Michelotti Ambra, Bucci Rosaria, Donnarumma Valeria, Rongo Roberto, Simeon Vittorio, Cioffi Iacopo
Department of Neurosciences, Reproductive Sciences and Oral Sciences, Section of Orthodontics and Temporomandibular Disorders, University of Naples Federico II, Naples, Italy.
Department of Neurosciences, Reproductive Sciences and Oral Sciences, Section of Orthodontics and Temporomandibular Disorders, University of Naples Federico II, Naples, Italy.
Arch Oral Biol. 2025 Sep;177:106321. doi: 10.1016/j.archoralbio.2025.106321. Epub 2025 Jun 4.
Anxiety is strongly associated with chronic musculoskeletal pain, including painful temporomandibular disorders (p-TMD). Non-functional oral behaviors-such as wake-time tooth clenching or keeping the lower jaw in a tense position-are prevalent stress-related behaviors among individuals with elevated anxiety. These behaviors are thought to act as maladaptive coping strategies increasing strain on the masticatory muscles and the temporomandibular joint, thereby enhancing peripheral nociceptive input and contributing to the onset or persistence of p-TMD in individuals with high anxiety. While this behavioral pathway is theoretically supported, it has yet to be empirically verified. This study investigated whether non-functional oral behaviors mediate the relationship between anxiety and p-TMD.
We recruited 299 adults with p-TMD (myofascial pain and/or arthralgia) and 374 pain-free controls. Anxiety levels and the frequency of non-functional oral behaviors were assessed using the Generalized Anxiety Disorder scale and the Oral Behavior Checklist, respectively. Mediation analysis was conducted to examine both the direct (anxiety → p-TMD) and indirect (anxiety → oral behaviors → p-TMD) pathways.
Mediation analysis revealed that non-functional oral behaviors fully mediate the relationship between anxiety and p-TMD.

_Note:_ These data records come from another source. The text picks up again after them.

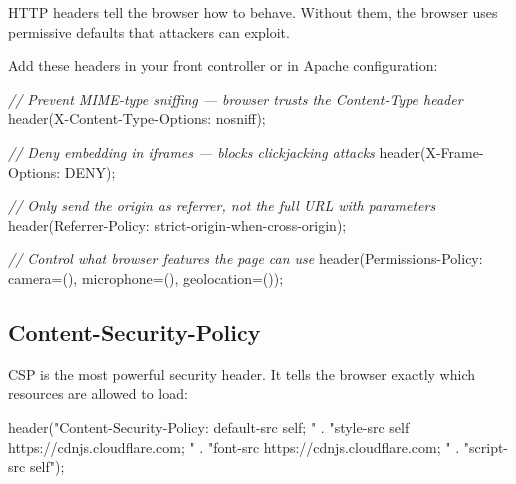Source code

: \documentclass[11pt,a4paper,oneside]{book}
\newenvironment{Shaded}{\begin{snugshade}}{\end{snugshade}}
\newcommand{\StringTok}[1]{\textcolor[HTML]{4070A0}{#1}}
\newcommand{\CommentTok}[1]{\textcolor[HTML]{60A0B0}{\textit{#1}}}
\newcommand{\OtherTok}[1]{\textcolor[HTML]{007020}{#1}}
\newcommand{\FunctionTok}[1]{\textcolor[HTML]{06287E}{#1}}
\newcommand{\OperatorTok}[1]{\textcolor[HTML]{666666}{#1}}
\newcommand{\NormalTok}[1]{#1}
\begin{document}
HTTP headers tell the browser how to behave. Without them, the
browser uses permissive defaults that attackers can exploit.

Add these headers in your front controller or in Apache
configuration:

\begin{Shaded}
\begin{Highlighting}[]
\CommentTok{// Prevent MIME{-}type sniffing — browser trusts the Content{-}Type header}
\FunctionTok{header}\NormalTok{(}\StringTok{\textquotesingle{}X{-}Content{-}Type{-}Options: nosniff\textquotesingle{}}\NormalTok{)}\OtherTok{;}

\CommentTok{// Deny embedding in iframes — blocks clickjacking attacks}
\FunctionTok{header}\NormalTok{(}\StringTok{\textquotesingle{}X{-}Frame{-}Options: DENY\textquotesingle{}}\NormalTok{)}\OtherTok{;}

\CommentTok{// Only send the origin as referrer, not the full URL with parameters}
\FunctionTok{header}\NormalTok{(}\StringTok{\textquotesingle{}Referrer{-}Policy: strict{-}origin{-}when{-}cross{-}origin\textquotesingle{}}\NormalTok{)}\OtherTok{;}

\CommentTok{// Control what browser features the page can use}
\FunctionTok{header}\NormalTok{(}\StringTok{\textquotesingle{}Permissions{-}Policy: camera=(), microphone=(), geolocation=()\textquotesingle{}}\NormalTok{)}\OtherTok{;}
\end{Highlighting}
\end{Shaded}

\hypertarget{content-security-policy}{%
\subsection{Content-Security-Policy}\label{content-security-policy}}

CSP is the most powerful security header. It tells the browser
exactly which resources are allowed to load:

\begin{Shaded}
\begin{Highlighting}[]
\FunctionTok{header}\NormalTok{(}\StringTok{"Content{-}Security{-}Policy: default{-}src \textquotesingle{}self\textquotesingle{}; "}
     \OperatorTok{.} \StringTok{"style{-}src \textquotesingle{}self\textquotesingle{} https://cdnjs.cloudflare.com; "}
     \OperatorTok{.} \StringTok{"font{-}src https://cdnjs.cloudflare.com; "}
     \OperatorTok{.} \StringTok{"script{-}src \textquotesingle{}self\textquotesingle{}"}\NormalTok{)}\OtherTok{;}
\end{Highlighting}
\end{Shaded}
\end{document}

Non-functional oral behaviors are a key behavioral mechanism linking anxiety to p-TMD. These findings highlight the importance of targeting oral behaviors in interventions for TMD pain, particularly among individuals with high anxiety, and provide a foundation for future research into behavioral and neural mechanisms underlying TMD.
焦虑与慢性肌肉骨骼疼痛密切相关,包括疼痛性颞下颌关节紊乱症(p-TMD)。非功能性口腔行为,如清醒时紧咬牙或保持下颌处于紧张状态,是焦虑水平升高个体中普遍存在的与压力相关的行为。这些行为被认为是适应不良的应对策略,会增加咀嚼肌和颞下颌关节的压力,从而增强外周伤害性输入,并导致高焦虑个体中p-TMD的发作或持续存在。虽然这一行为途径在理论上得到支持,但尚未得到实证验证。本研究调查了非功能性口腔行为是否介导焦虑与p-TMD之间的关系。
我们招募了299名患有p-TMD(肌筋膜疼痛和/或关节痛)的成年人以及374名无疼痛对照者。分别使用广泛性焦虑障碍量表和口腔行为检查表评估焦虑水平和非功能性口腔行为的频率。进行中介分析以检验直接(焦虑→p-TMD)和间接(焦虑→口腔行为→p-TMD)途径。
中介分析显示,非功能性口腔行为完全介导了焦虑与p-TMD之间的关系。
非功能性口腔行为是将焦虑与p-TMD联系起来的关键行为机制。这些发现凸显了在TMD疼痛干预中针对口腔行为的重要性,尤其是在高焦虑个体中,并为未来研究TMD潜在的行为和神经机制奠定了基础。